Alemdar Site Admin
Kayıt: 14 Oca 2008 Mesajlar: 3538 Konum: Avustralya
|
Tarih: Cum Mar 23, 2012 9:33 pm Mesaj konusu: Bir kadının intiharı; Yoksulluk ayıp mı? |
|
|
Bir kadının intiharı; Yoksulluk ayıp mı?
Peren Birsaygılı Mut
19 Mart 2012
Ve yoksulluğundan değil de, insan asıl zenginliğinden utanç duymalı. Emine’leri hatırlayıp da utanmalı, sahip olduğu her ne varsa, o pis şeylerden
26 yaşındaki Emine Akçay, kendini tavana asarak canına kıydığında, 2 çocuğuna üç gündür yemek pişirememişti. İntihar etmeden birkaç saat önce, en azından evi ısıtabilmek için yakındaki bir oduncuya gitti. Adana, uzun süredir böyle soğuk görmemişti ve cebinde sadece 6 lirası vardı. Oduncu önce “Bacım bu paraya odun alınmaz” dedi. Daha sonra ise Emine’nin haline dayanamadığından olsa gerek, ona 10 kilo odun verdi. Para da almadı. Ufak tefek olan Emine, odun çuvalını sırtlandığı gibi evin yolunu tuttu. Ancak hava yağmurluydu ve zaten biraz ıslak olan odunlar eve gelene kadar sırılsıklam olmuştu. Emine ne kadar uğraştıysa da sobayı yakmayı başaramadı. Eski bir kamyon lastiği buldu, bu kez onunla denedi ancak soba bir türlü yanmıyordu.
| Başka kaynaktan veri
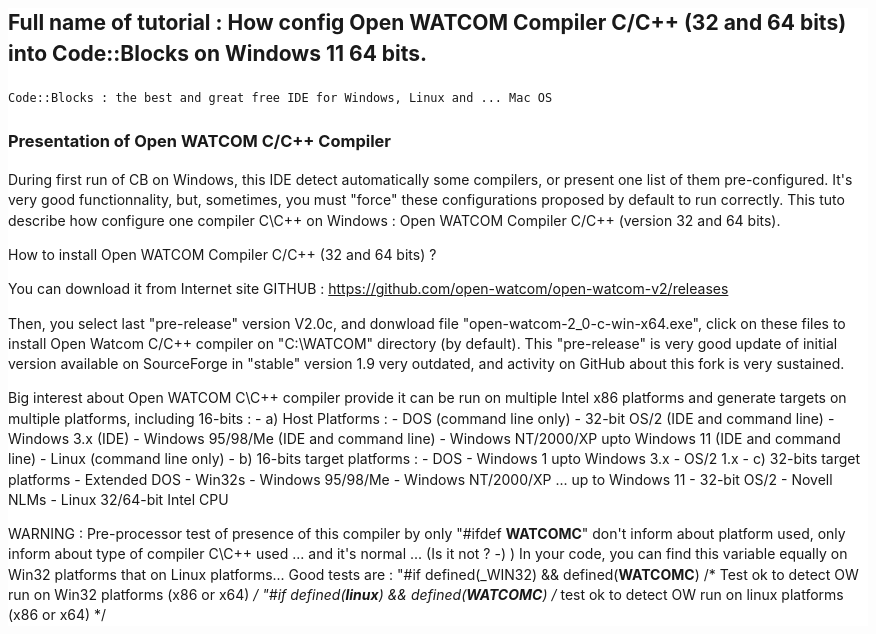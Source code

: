 	 
## Full name of tutorial : How config Open WATCOM Compiler C/C++ (32 and 64 bits) into Code::Blocks on Windows 11 64 bits.

	Code::Blocks : the best and great free IDE for Windows, Linux and ... Mac OS
### Presentation of Open WATCOM C/C++ Compiler

During first run of CB on Windows, this IDE detect automatically some compilers, or present one list of them pre-configured.
It's very good functionnality, but, sometimes, you must "force" these configurations proposed by default to run correctly.
This tuto describe how configure one compiler C\C++ on Windows : Open WATCOM Compiler C/C++ (version 32 and 64 bits).
	 
How to install Open WATCOM Compiler C/C++ (32 and 64 bits) ?

You can download it from Internet site GITHUB :	https://github.com/open-watcom/open-watcom-v2/releases

Then, you select last "pre-release" version V2.0c, and donwload file "open-watcom-2_0-c-win-x64.exe", click on these files to install Open Watcom C/C++ compiler on "C:\WATCOM" directory (by default). This "pre-release" is very good update of initial version available on SourceForge in "stable" version 1.9 very outdated, and activity on GitHub about this fork is very sustained.

Big interest about Open WATCOM C\C++ compiler provide it can be run on multiple Intel x86 platforms and generate targets on multiple platforms, including 16-bits :
    - a) Host Platforms :
            - DOS (command line only)
            - 32-bit OS/2 (IDE and command line)
            - Windows 3.x (IDE)
            - Windows 95/98/Me (IDE and command line)
            - Windows NT/2000/XP upto Windows 11 (IDE and command line)
            - Linux (command line only) 
    - b) 16-bits target platforms :
            - DOS
            - Windows 1 upto Windows 3.x
            - OS/2 1.x 
    - c) 32-bits target platforms
            - Extended DOS
            - Win32s
            - Windows 95/98/Me
            - Windows NT/2000/XP ... up to Windows 11
            - 32-bit OS/2
            - Novell NLMs
            - Linux 32/64-bit Intel CPU 

WARNING : Pre-processor test of presence of this compiler by only "#ifdef  __WATCOMC__" don't inform about platform used, only inform about type of compiler C\C++ used ... and it's normal ... (Is it not ?   -)    ) 
 In your code, you can find this variable equally on Win32 platforms that on Linux platforms...
Good tests are :
	"#if defined(_WIN32) && defined(__WATCOMC__) 	/* Test ok to detect OW run on Win32 platforms (x86 or x64) */
	"#if defined(__linux__) && defined(__WATCOMC__) /* test ok to detect OW run on linux platforms (x86 or x64)	*/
Emine biri 6 yaşında, diğeri ise 7 aylık olan çocuklarının çok üşüdüğünü görünce, saç kurutma makinesini çalıştırarak oğlunun eline verdi. Bununla kendisini ve kardeşini ısıtmasını söyleyerek yan odaya geçti ve tavandaki salıncak demirine ip bağlayarak, oracıkta kendini astı. Oğlu, durumu fark ettiğinde Emine çoktan hayatını kaybetmişti.
***
Aynı sokakta oturan komşularına Emine’yi sorduklarında hepsi aynı cevabı vermiş. Herkes keşke diyerek başlıyormuş söze; “Keşke bir ses etseydi, yardıma ihtiyacım var deseydi, ne yapıp eder, yardım ederdik”. 78 yaşında bir Kemal Amca varmış mahallede. Gözlerinden yaşlar akıyormuş Emine’yi anlatırken. “Biz bu vicdan azabıyla nasıl yaşayacağız” diye feryat ediyormuş o günden beri.
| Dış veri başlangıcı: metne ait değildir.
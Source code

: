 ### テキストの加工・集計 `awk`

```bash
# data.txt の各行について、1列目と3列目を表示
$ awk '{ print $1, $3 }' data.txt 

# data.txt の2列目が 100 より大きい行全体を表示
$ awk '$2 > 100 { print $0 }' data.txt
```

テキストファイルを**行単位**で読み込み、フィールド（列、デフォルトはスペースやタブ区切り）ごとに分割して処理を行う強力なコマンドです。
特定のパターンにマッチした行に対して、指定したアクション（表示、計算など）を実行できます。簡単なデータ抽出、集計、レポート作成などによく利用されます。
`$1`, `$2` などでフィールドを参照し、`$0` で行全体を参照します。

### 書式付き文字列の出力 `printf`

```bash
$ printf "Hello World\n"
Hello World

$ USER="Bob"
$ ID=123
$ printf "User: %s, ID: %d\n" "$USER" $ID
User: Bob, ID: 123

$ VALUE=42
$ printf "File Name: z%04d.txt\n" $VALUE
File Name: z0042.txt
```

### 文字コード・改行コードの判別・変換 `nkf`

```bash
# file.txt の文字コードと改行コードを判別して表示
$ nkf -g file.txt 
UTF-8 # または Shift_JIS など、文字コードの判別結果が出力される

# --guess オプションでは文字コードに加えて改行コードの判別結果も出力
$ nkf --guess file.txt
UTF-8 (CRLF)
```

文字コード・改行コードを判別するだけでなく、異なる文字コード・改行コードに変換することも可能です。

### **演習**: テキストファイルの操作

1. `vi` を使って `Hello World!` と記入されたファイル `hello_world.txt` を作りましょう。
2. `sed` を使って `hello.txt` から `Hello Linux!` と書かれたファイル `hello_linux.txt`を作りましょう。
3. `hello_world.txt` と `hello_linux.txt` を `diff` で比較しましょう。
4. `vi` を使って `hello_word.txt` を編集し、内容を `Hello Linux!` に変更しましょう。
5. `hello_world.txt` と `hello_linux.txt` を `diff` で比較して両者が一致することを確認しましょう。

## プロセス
Kemal Amca da tıpkı diğerleri gibi konuşurken utançtan ve üzüntüden başını önüne eğiyormuş. Anlattıklarına göre, Emine çok içine kapalı bir kızcağızmış. Yardım istemeye çekinir, utanırmış yoksulluğunu dile getirmekten.
***
Emine’nin trajik hikayesi üzerine konuşulabilecek pek çok şey var. Ancak bizlere ne oldu da, artık yoksulluğun utanılacak bir durum olduğunu düşünmeye başladık, bunun üzerine gitmemizde fayda var sanırım. Genç yaşta yaşamına son veren iki çocuk annesi Emine’yi de intihara götüren en önemli sebebin de yoksulluğundan utanması olduğu söyleniyor. Zira yoksulluk, zihinlerimizde bir utanç nedeni haline gelmeye başladı. Zamanın ruhu bizleri bu hale sürükledi.
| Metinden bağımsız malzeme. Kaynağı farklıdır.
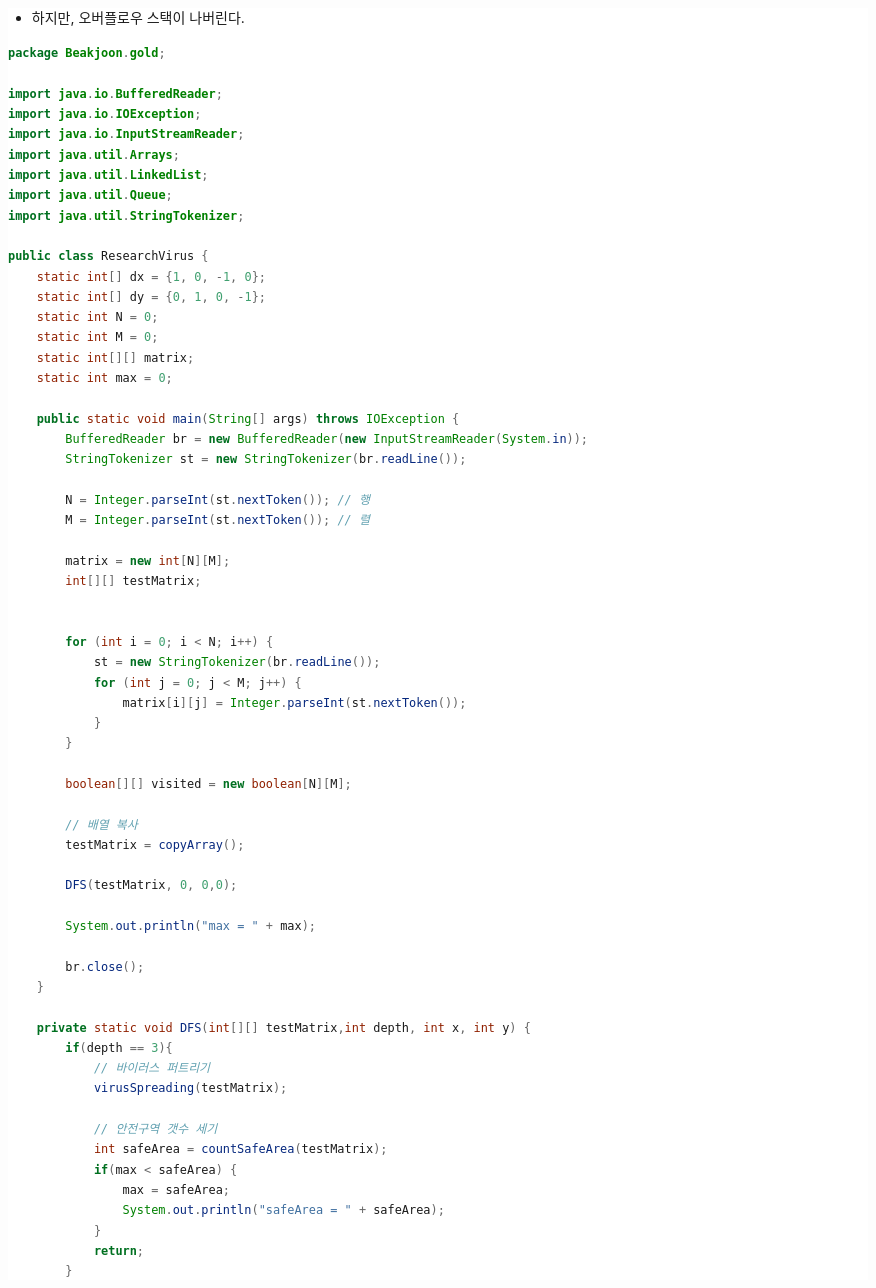 
- 하지만, 오버플로우 스택이 나버린다.
```java
package Beakjoon.gold;

import java.io.BufferedReader;
import java.io.IOException;
import java.io.InputStreamReader;
import java.util.Arrays;
import java.util.LinkedList;
import java.util.Queue;
import java.util.StringTokenizer;

public class ResearchVirus {
    static int[] dx = {1, 0, -1, 0};
    static int[] dy = {0, 1, 0, -1};
    static int N = 0;
    static int M = 0;
    static int[][] matrix;
    static int max = 0;

    public static void main(String[] args) throws IOException {
        BufferedReader br = new BufferedReader(new InputStreamReader(System.in));
        StringTokenizer st = new StringTokenizer(br.readLine());

        N = Integer.parseInt(st.nextToken()); // 행
        M = Integer.parseInt(st.nextToken()); // 렬

        matrix = new int[N][M];
        int[][] testMatrix;


        for (int i = 0; i < N; i++) {
            st = new StringTokenizer(br.readLine());
            for (int j = 0; j < M; j++) {
                matrix[i][j] = Integer.parseInt(st.nextToken());
            }
        }
        
        boolean[][] visited = new boolean[N][M];

        // 배열 복사
        testMatrix = copyArray();

        DFS(testMatrix, 0, 0,0);
        
        System.out.println("max = " + max);

        br.close();
    }

    private static void DFS(int[][] testMatrix,int depth, int x, int y) {
        if(depth == 3){
            // 바이러스 퍼트리기
            virusSpreading(testMatrix);

            // 안전구역 갯수 세기
            int safeArea = countSafeArea(testMatrix);
            if(max < safeArea) {
                max = safeArea;
                System.out.println("safeArea = " + safeArea);
            }
            return;
        }
```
Oysa ‘70’li yılların o kalabalık kadrolu Ertem Eğilmez filmlerini izleyerek yetişmiştik hepimiz. Öyle değerli filmlerdi ki onlar. Hepsi de alabildiğine basit hikayeler üzerine kurulu ancak muazzam mesajlar ile doluydu. ‘80’ler ile bitmeye başlayan “fakir ama onurlu olmak” düsturu bu filmlerin ana fikrini teşkil ediyordu. Zenginler, her şeyi parayla satın alabileceklerini düşünen karakteri bozuk tiplerdi. Bazen turşuculuk yaparak, bazen su satarak, bazen ise fabrika işçiliği yaparak ailesini geçindirmeye çalışan Münir Özkul ise kahramanıydı hepimizin. Bu fakir ama gururlu adam, "Dokunma oğluma, dokunma çocuklarıma, dokunma aileme. Eğer dokunursan, ben, ömründe bir karıncayı bile incitmeyen ben, hiç düşünmeden çeker vururum seni... Bizler fakiriz ama gururlu insanlarız ” diye haykırdığı zaman gözlerimiz yaşlarla dolardı. Bu kadar basit ama bilgece ifadelerin bir örneğini daha bulmak çok zordu dünya sinemasında. Ve nohut oda bakla sofa evlerde yaşayan bu yoksul insanların hayatının böylesine bir incelikle işlenmesi, yoksulluğun utanılacak bir şey değil de, aslında ne kadar büyük bir erdem ve gurur vesilesi olduğunu göstermesi bakımından, yüzlerce sayfalık ideolojik yazılara eşdeğerdi aslında.
***
Üç gündür en azından bir tencere bir şey pişirebilseydi, o gün yağmur yağmasaydı, o odunlar ıslanmasaydı ve Emine sobayı yakabilseydi, kim bilir belki de hala aramızda olurdu. Tek bir kıvılcım, belki de onu hayata döndürmeye yetebilirdi. Bizler artık bu kahredici sorularla yaşamaya mahkumuz bundan sonra.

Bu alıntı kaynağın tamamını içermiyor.